Wednesday 14 November 2018

Granny Apple - how new watch could save her life

Game changer: Apple has regulatory approval to load in a full ECG sensor and diagnostics
Game changer: Apple has regulatory approval to load in a full ECG sensor and diagnostics

Adrian Weckler in Cupertino, California

Is it time to get your granny an Apple Watch?

Normally, Apple product launch is all about iPhones. But this week, there was equal attention to a breakthrough new feature on its new Series 4 Watch, with its built-in electrocardiogram sensor.

The wrist gadget can give you an ECG, thanks to its new sensor. In other words, it might be able to tell if you're about to have a heart attack.

At the very least, it can give you an idea about the overall health of your heart.

Is this a game-changer for how you think about personal tech devices? Apple is the only company to get official regulatory approval to load in a full ECG sensor and diagnostics. But it is signalling its move into new areas - health, and older people.

"We've added electrodes into the back sapphire crystal and the digital crown, allowing you to take an electrocardiogram," said Apple chief operating officer Jeff Williams. "This is the first ECG product offered over the counter, directly to consumers."

The new feature is aimed mainly at people with atrial fibrillation, or a condition of having an irregular heartbeat.

According to recent research from Trinity College, about 3pc of Irish people have this condition, with more than a third undiagnosed and almost two thirds being "inadequately treated". The most common group affected are those over 50. The research showed non-diagnosis is especially rife among people living in rural areas, who don't have as much access to hospitals or medical devices. It's a deadly threat. The TCD study showed 68pc of those with an irregular heartbeat are "at high risk of a stroke".

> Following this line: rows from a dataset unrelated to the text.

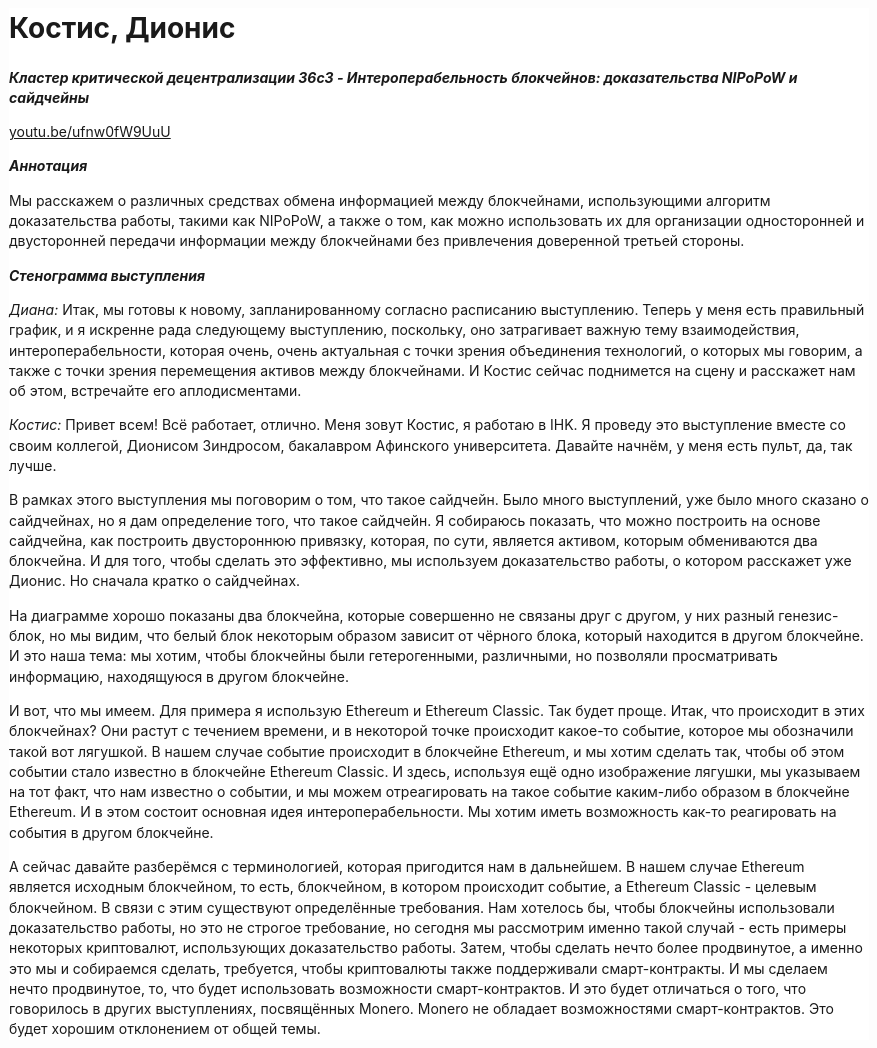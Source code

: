# Костис, Дионис

_**Кластер критической децентрализации 36c3 - Интероперабельность блокчейнов: доказательства NIPoPoW и сайдчейны**_

[youtu.be/ufnw0fW9UuU](https://youtu.be/ufnw0fW9UuU)

_**Аннотация**_

Мы расскажем о различных средствах обмена информацией между блокчейнами, использующими алгоритм доказательства работы, такими как NIPoPoW, а также о том, как можно использовать их для организации односторонней и двусторонней передачи информации между блокчейнами без привлечения доверенной третьей стороны.

_**Стенограмма выступления**_

_Диана:_ Итак, мы готовы к новому, запланированному согласно расписанию выступлению. Теперь у меня есть правильный график, и я искренне рада следующему выступлению, поскольку, оно затрагивает важную тему взаимодействия, интероперабельности, которая очень, очень актуальная с точки зрения объединения технологий, о которых мы говорим, а также с точки зрения перемещения активов между блокчейнами. И Костис сейчас поднимется на сцену и расскажет нам об этом, встречайте его аплодисментами.

_Костис:_ Привет всем! Всё работает, отлично. Меня зовут Костис, я работаю в IHK. Я проведу это выступление вместе со своим коллегой, Дионисом Зиндросом, бакалавром Афинского университета. Давайте начнём, у меня есть пульт, да, так лучше.

В рамках этого выступления мы поговорим о том, что такое сайдчейн. Было много выступлений, уже было много сказано о сайдчейнах, но я дам определение того, что такое сайдчейн. Я собираюсь показать,  что можно построить на основе сайдчейна, как построить двустороннюю привязку, которая, по сути, является активом, которым обмениваются два блокчейна. И для того, чтобы сделать это эффективно, мы используем доказательство работы, о котором расскажет уже Дионис. Но сначала кратко о сайдчейнах.

На диаграмме хорошо показаны два блокчейна, которые совершенно не связаны друг с другом, у них разный генезис-блок, но мы видим, что белый блок некоторым образом зависит от чёрного блока, который находится в другом блокчейне. И это наша тема: мы хотим, чтобы блокчейны были гетерогенными, различными, но позволяли просматривать информацию, находящуюся в другом блокчейне.

И вот, что мы имеем. Для примера я использую Ethereum и Ethereum Classic. Так будет проще. Итак, что происходит в этих блокчейнах? Они растут с течением времени, и в некоторой точке происходит какое-то событие, которое мы обозначили такой вот лягушкой. В нашем случае событие происходит в блокчейне Ethereum, и мы хотим сделать так, чтобы об этом событии стало известно в блокчейне Ethereum Classic. И здесь, используя ещё одно изображение лягушки, мы указываем на тот факт, что нам известно о событии, и мы можем отреагировать на такое событие каким-либо образом в блокчейне Ethereum. И в этом состоит основная идея интероперабельности. Мы хотим иметь возможность как-то реагировать на события в другом блокчейне.

А сейчас давайте разберёмся с терминологией, которая пригодится нам в дальнейшем. В нашем случае Ethereum является исходным блокчейном, то есть, блокчейном, в котором происходит событие, а Ethereum Classic - целевым блокчейном. В связи с этим существуют определённые требования. Нам хотелось бы, чтобы блокчейны использовали доказательство работы, но это не строгое требование, но сегодня мы рассмотрим именно такой случай - есть примеры некоторых криптовалют, использующих доказательство работы. Затем, чтобы сделать нечто более продвинутое, а именно это мы и собираемся сделать, требуется, чтобы криптовалюты также поддерживали смарт-контракты. И мы сделаем нечто продвинутое, то, что будет использовать возможности смарт-контрактов. И это будет отличаться о того, что говорилось в других выступлениях, посвящённых Monero. Monero не обладает возможностями смарт-контрактов. Это будет хорошим отклонением от общей темы.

What the new Apple Watch does is to use electrodes built into the gadget's 'digital crown' (the small dial on the side) and an electrical heart-rate sensor on the back. You touch the digital crown and 30 seconds later, get a 'heart rhythm classification'.

Used with Apple's Health app on the iPhone, this can all be stored in a PDF file that can then be shared or shown the next time you go to a doctor.

Older versions of the Apple Watch are also being updated shortly with a feature that notifies you if you have an irregular heart rhythm, or whether your heartbeat exceeds or falls below a set threshold you and your doctor have set.

Apple is clearly making a strong pitch in this direction. The new Watch also has a feature called 'fall detection'. Using enhanced sensors (including an accelerometer and a gyroscope), it can tell the difference between lying down for bed, sitting down, exercising (like squatting) and an actual fall. It then sends you an alert asking you whether you have fallen and, if it "senses immobility" for 60 seconds or doesn't get a dismissal, proceeds to call an emergency number.

Consumer tech is starting to reach a bit deeper into areas of general well-being and health, rather than simply being about us staying glued to a screen.